Single by Lil Zay Osama

from the album Trench Baby 3
- Released: March 14, 2022
- Genre: Drill
- Length: 2:01
- Label: Warner
- Songwriters: Isaiah Dukes; Marcus Spruiell; Samy Kartas;
- Producers: Fatman Beatzz; Vito;

Lil Zay Osama singles chronology
| "Glock 9" (2022) | "Fuck My Cousin" (2022) | "Fuck Yo Homie Dead Ass" (2022) |

Music video
- "Fuck My Cousin" on YouTube
- "Fuck My Cousin, Pt. II" on YouTube

= Fuck My Cousin =

2022 single by Lil Zay Osama

"Fuck My Cousin" is a song by American rapper Lil Zay Osama, released on March 14, 2022 as the lead single from his mixtape Trench Baby 3 (2022). It was produced by Fatman Beatzz and Vito. An official remix of the song titled "Fuck My Cousin, Pt. II" was released on July 29, 2022 and features American rapper Lil Durk.

==Composition==
A drill song, it finds Lil Zay Osama rapping about his desire for vengeance against the "opps", including his own cousin. On the remix, Lil Durk asserts his position in the Chicago streets, declaring toward the end of the song, "In the 'Raq, ask the streets, I'm bigger than Yeezy, I'm the G.O.A.T. (Bigger than Yeezy)".

==Charts==

Chart performance for "Fuck My Cousin, Pt.
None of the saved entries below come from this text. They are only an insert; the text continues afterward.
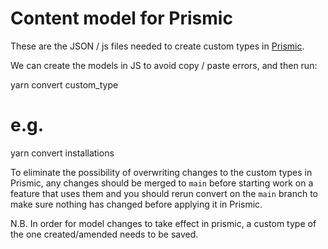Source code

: # Content model for Prismic

These are the JSON / js files needed to create custom types in [Prismic](https://prismic.io).

We can create the models in JS to avoid copy / paste errors, and then run:

  yarn convert custom_type
  # e.g.
  yarn convert installations

To eliminate the possibility of overwriting changes to the custom types in Prismic, any changes should be merged to `main` before starting work on a feature that uses them and you should rerun convert on the `main` branch to make sure nothing has changed before applying it in Prismic.

N.B. In order for model changes to take effect in prismic, a custom type of the one created/amended needs to be saved.

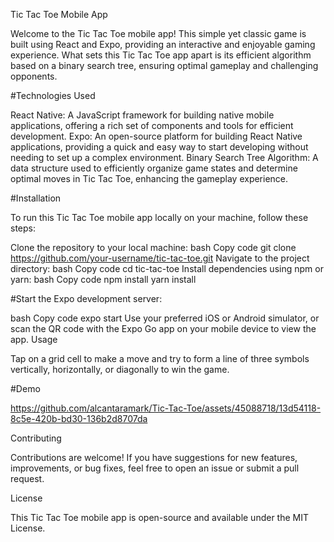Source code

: Tic Tac Toe Mobile App

Welcome to the Tic Tac Toe mobile app! This simple yet classic game is built using React and Expo, providing an interactive and enjoyable gaming experience. What sets this Tic Tac Toe app apart is its efficient algorithm based on a binary search tree, ensuring optimal gameplay and challenging opponents.


#Technologies Used

React Native: A JavaScript framework for building native mobile applications, offering a rich set of components and tools for efficient development.
Expo: An open-source platform for building React Native applications, providing a quick and easy way to start developing without needing to set up a complex environment.
Binary Search Tree Algorithm: A data structure used to efficiently organize game states and determine optimal moves in Tic Tac Toe, enhancing the gameplay experience.

#Installation

To run this Tic Tac Toe mobile app locally on your machine, follow these steps:

Clone the repository to your local machine:
bash
Copy code
git clone https://github.com/your-username/tic-tac-toe.git
Navigate to the project directory:
bash
Copy code
cd tic-tac-toe
Install dependencies using npm or yarn:
bash
Copy code
npm install
yarn install

#Start the Expo development server:

bash
Copy code
expo start
Use your preferred iOS or Android simulator, or scan the QR code with the Expo Go app on your mobile device to view the app.
Usage


Tap on a grid cell to make a move and try to form a line of three symbols vertically, horizontally, or diagonally to win the game.

#Demo


https://github.com/alcantaramark/Tic-Tac-Toe/assets/45088718/13d54118-8c5e-420b-bd30-136b2d8707da



Contributing

Contributions are welcome! If you have suggestions for new features, improvements, or bug fixes, feel free to open an issue or submit a pull request.

License

This Tic Tac Toe mobile app is open-source and available under the MIT License.
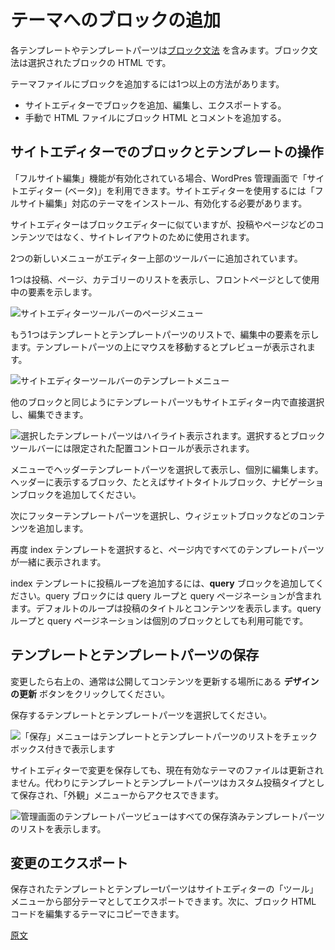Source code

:<!--
# Adding blocks to your theme
 -->
# テーマへのブロックの追加
<!--
Each template or template part contains the [block grammar](https://developer.wordpress.org/block-editor/principles/key-concepts/#blocks), the HTML, for the selected blocks.

There is more than one way to add blocks to the theme files:

-   Adding and editing blocks in the site editor and exporting the theme.
-   Adding block HTML and comments to the HTML files manually.
 -->
各テンプレートやテンプレートパーツは[ブロック文法](https://ja.wordpress.org/team/handbook/block-editor/principles/key-concepts/#blocks) を含みます。ブロック文法は選択されたブロックの HTML です。

テーマファイルにブロックを追加するには1つ以上の方法があります。

- サイトエディターでブロックを追加、編集し、エクスポートする。
- 手動で HTML ファイルにブロック HTML とコメントを追加する。

<!--
## Working with blocks and templates in the site editor
 -->
## サイトエディターでのブロックとテンプレートの操作
<!--
The beta site editor is available from the WordPress admin area when full site editing is enabled. To use the site editor, a full site editing theme must be installed and active.

The site editor is similar to the block editor, but is used for the site layout instead of the post and page content.
 -->
「フルサイト編集」機能が有効化されている場合、WordPres 管理画面で「サイトエディター (ベータ)」を利用できます。サイトエディターを使用するには「フルサイト編集」対応のテーマをインストール、有効化する必要があります。

サイトエディターはブロックエディターに似ていますが、投稿やページなどのコンテンツではなく、サイトレイアウトのために使用されます。

<!--
Two new menus have been added to the top toolbar of the editor:

One that shows a list of posts, pages and categories, and indicates the item that is used as the front page.

![Site editor toolbar page menu](https://wordpress.org/gutenberg/files/2020/07/block-based-themes-page-menu.png)
 -->
2つの新しいメニューがエディター上部のツールバーに追加されています。

1つは投稿、ページ、カテゴリーのリストを表示し、フロントページとして使用中の要素を示します。

![サイトエディターツールバーのページメニュー](https://wordpress.org/gutenberg/files/2020/07/block-based-themes-page-menu.png)
<!--
And a list of templates and template parts, that indicates the item that is being edited. Hovering over the parts will show a preview.
 -->
もう1つはテンプレートとテンプレートパーツのリストで、編集中の要素を示します。テンプレートパーツの上にマウスを移動するとプレビューが表示されます。
<!--
![Site editor toolbar template menu](https://wordpress.org/gutenberg/files/2020/07/block-based-themes-template-menu.png)
 -->
![サイトエディターツールバーのテンプレートメニュー](https://wordpress.org/gutenberg/files/2020/07/block-based-themes-template-menu.png)
<!--
Template parts can be selected and edited directly in the site editor, like other blocks:
 -->
他のブロックと同じようにテンプレートパーツもサイトエディター内で直接選択し、編集できます。

<!--
![A selected template part is highlighted. When selected, the template part has a limited set of alignment controls in the block toolbar](https://wordpress.org/gutenberg/files/2020/07/block-based-themes-editor-template-part.png)
 -->
![選択したテンプレートパーツはハイライト表示されます。選択するとブロックツールバーには限定された配置コントロールが表示されます。](https://wordpress.org/gutenberg/files/2020/07/block-based-themes-editor-template-part.png)

<!--
Select the header template part in the menu to view and edit it individually. Add the blocks that you would like in your header, for example a site title block, a navigation block, and an image.
 -->
メニューでヘッダーテンプレートパーツを選択して表示し、個別に編集します。ヘッダーに表示するブロック、たとえばサイトタイトルブロック、ナビゲーションブロックを追加してください。

<!--
Next, select the footer template part and add some content, for example widget blocks.

Select the index template again to view the template parts together in the page context.

To add a post loop to the index template, add a **query** block. The query block includes the query loop and the query pagination. The default loop displays the post title and post content. The query loop and query pagination are also available as individual blocks.
 -->
次にフッターテンプレートパーツを選択し、ウィジェットブロックなどのコンテンツを追加します。

再度 index テンプレートを選択すると、ページ内ですべてのテンプレートパーツが一緒に表示されます。

index テンプレートに投稿ループを追加するには、**query** ブロックを追加してください。query ブロックには query ループと query ページネーションが含まれます。デフォルトのループは投稿のタイトルとコンテンツを表示します。query ループと query ページネーションは個別のブロックとしても利用可能です。

<!--
## Saving templates and template parts
 -->
## テンプレートとテンプレートパーツの保存

<!--
When you have made your changes, click on the **update design** button in the upper right corner,
where you normally publish and update your content.

Select the templates and template parts that you want to save:
 -->
変更したら右上の、通常は公開してコンテンツを更新する場所にある **デザインの更新** ボタンをクリックしてください。

保存するテンプレートとテンプレートパーツを選択してください。

<!--
![The save menu displays a list of templates and template parts with checkboxes](https://wordpress.org/gutenberg/files/2020/07/block-based-themes-save.png)
 -->
![「保存」メニューはテンプレートとテンプレートパーツのリストをチェックボックス付きで表示します](https://wordpress.org/gutenberg/files/2020/07/block-based-themes-save.png)

<!--
When you save changes in the site editor, the files in the active theme are not updated. Instead, the templates and template parts are saved as custom post types, that are accessed via the appearance menu.
 -->
サイトエディターで変更を保存しても、現在有効なテーマのファイルは更新されません。代わりにテンプレートとテンプレートパーツはカスタム投稿タイプとして保存され、「外観」メニューからアクセスできます。

<!--
![The template parts view in the admin area displays a list of all saved template parts](https://wordpress.org/gutenberg/files/2020/07/block-based-themes-appearance-template-parts.png)
 -->
![管理画面のテンプレートパーツビューはすべての保存済みテンプレートパーツのリストを表示します。](https://wordpress.org/gutenberg/files/2020/07/block-based-themes-appearance-template-parts.png)

<!--
## Exporting changes
 -->
## 変更のエクスポート

<!--
Saved templates and template parts can be exported as a partial theme from the Tools menu in the site editor. The block HTML code can then be copied to the theme that you are editing.
 -->
保存されたテンプレートとテンプレーtパーツはサイトエディターの「ツール」メニューから部分テーマとしてエクスポートできます。次に、ブロック HTML コードを編集するテーマにコピーできます。

[原文](https://github.com/WordPress/gutenberg/blob/master/docs/how-to-guides/themes/create-block-theme/block-based-themes-2-adding-blocks.md)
II"
| Chart (2022) | Peak position |
|---|---|
| US Bubbling Under Hot 100 (Billboard) | 10 |
| US Hot R&B/Hip-Hop Songs (Billboard) | 44 |

== Certifications ==

| Region | Certification | Certified units/sales |
| United States (RIAA) | Gold | 500,000^{‡} |
^{‡} Sales+streaming figures based on certification alone.